§ Exercise brief: Working from the records below, repeat exactly the lines starting at the line that contains "However, for better" and ending at the line that contains "French and German", inclusive.

Collected data:

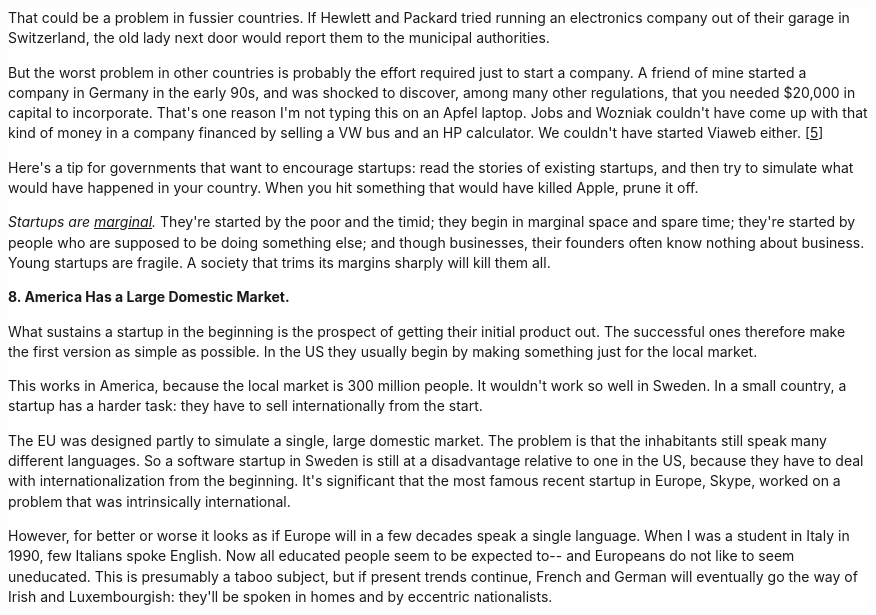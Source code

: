 That could be a problem in fussier countries. If Hewlett and Packard
tried running an electronics company out of their garage in
Switzerland, the old lady next door would report them to the municipal
authorities.  
  
But the worst problem in other countries is probably the effort
required just to start a company. A friend of mine started a company
in Germany in the early 90s, and was shocked to discover, among
many other regulations, that you needed $20,000 in capital to
incorporate. That's one reason I'm not typing this on an Apfel
laptop. Jobs and Wozniak couldn't have come up with that kind of
money in a company financed by selling a VW bus and an HP calculator.
We couldn't have started Viaweb either.
[[5](#f5n)]  
  
Here's a tip for governments that want to encourage startups: read
the stories of existing startups, and then try to simulate what
would have happened in your country. When you hit something that
would have killed Apple, prune it off.  
  
*Startups are [marginal](marginal.html).* 
They're started by the poor and the
timid; they begin in marginal space and spare time; they're started
by people who are supposed to be doing something else; and though
businesses, their founders often know nothing about business. Young
startups are fragile. A society that trims its margins sharply
will kill them all.  
  
**8. America Has a Large Domestic Market.**  
  
What sustains a startup in the beginning is the prospect of getting
their initial product out. The successful ones therefore make the
first version as simple as possible. In the US they usually begin
by making something just for the local market.  
  
This works in America, because the local market is 300 million
people. It wouldn't work so well in Sweden. In a small country,
a startup has a harder task: they have to sell internationally from
the start.  
  
The EU was designed partly to simulate a single, large domestic
market. The problem is that the inhabitants still speak many
different languages. So a software startup in Sweden is still at
a disadvantage relative to one in the US, because they have to deal
with internationalization from the beginning. It's significant
that the most famous recent startup in Europe, Skype, worked on a
problem that was intrinsically international.  
  
However, for better or worse it looks as if Europe will in a few
decades speak a single language. When I was a student in Italy in
1990, few Italians spoke English. Now all educated people seem to
be expected to-- and Europeans do not like to seem uneducated. This
is presumably a taboo subject, but if present trends continue,
French and German will eventually go the way of Irish and Luxembourgish:
they'll be spoken in homes and by eccentric nationalists.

§ Exercise response:
However, for better or worse it looks as if Europe will in a few
decades speak a single language. When I was a student in Italy in
1990, few Italians spoke English. Now all educated people seem to
be expected to-- and Europeans do not like to seem uneducated. This
is presumably a taboo subject, but if present trends continue,
French and German will eventually go the way of Irish and Luxembourgish:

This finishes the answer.